My trusty old Makita 6201D 9.6v is finally giving up the ghost, & I'd
appreciate any advice for modern replacements for around-the-house type
duty (preferably under $100). I'd been looking at the Sears flyers in the
papers lately, & with their crazy sales & discounts, I could get one of
their 14.4v or 18v Craftsmans for well under $100. Are these models false
economy, or could I depend on one to last me as long as my Makita (8+ yrs)?
Funny you should mention that one, as I was just reading the thread in
here about the (seemingly legit) warranty. Took a visit to their web site,
& it DOES look like a pretty good deal. They seem pretty solid, huh?
Yeah, they really do. Plus the torque compares favorably with Yellow,
Red and Blue - and with replaceable brushes, batteries etc... it
really seems like a good deal to me. I'm holding off buying until
after Xmas to see if they go on sale (but before 12/31, as the
lifetime warranty turns to just 3yrs. starting 1/1/04).
Consumer Reports did a review back in january where they almost
universally agreed that voltage had much more to do with power than
(Popular name) brand(s), with brand making a difference given
Around the $100 price, the Black & Decker Firestorm 18V and the Skil
18V both ranked well.
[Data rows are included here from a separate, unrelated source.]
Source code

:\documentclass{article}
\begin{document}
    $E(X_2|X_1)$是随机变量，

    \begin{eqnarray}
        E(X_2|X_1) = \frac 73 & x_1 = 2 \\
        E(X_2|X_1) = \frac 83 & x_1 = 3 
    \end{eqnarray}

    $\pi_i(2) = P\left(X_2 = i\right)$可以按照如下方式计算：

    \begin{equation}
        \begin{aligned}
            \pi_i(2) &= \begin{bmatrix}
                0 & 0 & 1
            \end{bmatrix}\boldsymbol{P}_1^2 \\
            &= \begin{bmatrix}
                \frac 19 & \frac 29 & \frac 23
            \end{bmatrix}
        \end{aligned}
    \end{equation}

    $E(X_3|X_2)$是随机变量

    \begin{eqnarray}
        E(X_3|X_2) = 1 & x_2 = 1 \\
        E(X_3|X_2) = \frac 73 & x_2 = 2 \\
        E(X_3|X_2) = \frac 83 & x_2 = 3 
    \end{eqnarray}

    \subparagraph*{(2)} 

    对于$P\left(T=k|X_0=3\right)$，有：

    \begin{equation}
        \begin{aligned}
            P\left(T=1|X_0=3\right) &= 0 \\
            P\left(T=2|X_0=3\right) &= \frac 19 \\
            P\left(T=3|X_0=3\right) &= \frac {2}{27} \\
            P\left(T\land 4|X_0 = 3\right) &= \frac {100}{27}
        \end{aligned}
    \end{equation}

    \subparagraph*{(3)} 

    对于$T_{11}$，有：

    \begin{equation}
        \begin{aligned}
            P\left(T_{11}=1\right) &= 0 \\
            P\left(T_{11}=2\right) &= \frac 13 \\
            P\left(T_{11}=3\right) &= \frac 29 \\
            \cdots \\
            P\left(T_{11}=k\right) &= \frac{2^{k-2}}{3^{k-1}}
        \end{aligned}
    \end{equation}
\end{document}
I'd pay attention battery charging times and if
the kit comes with a spare battery.
For example, my Dewalt 18V has a short-life battery, but it comes with
a spare and takes only an hour to charge, so it is a good comprimise
for the amazing power and reliable clutch.
Basically, I'd recommend going with a "Cheaper" brand in 18V rather
than a "Premium" Brand in 9.6V or 12V. The minimum voltage you should
go with is 14.4, unless you need something REALLY compact.
Oh, and never buy anything with "Versapack" stamped on it ;)
to reply replace junk with jay
Craftsman "Professional" (not the ordinary one) may work and I think it goes
on sale from time to time in your price range. My brother has one and he
likes it although I found it to be somewhat bulky in size. Most of the big
names are quite a bit more than $100 and probably for a reason.
If you are serious about the $100 limit, you are shall we say, below the
minimum quality level.
Probably won't make any difference what you buy.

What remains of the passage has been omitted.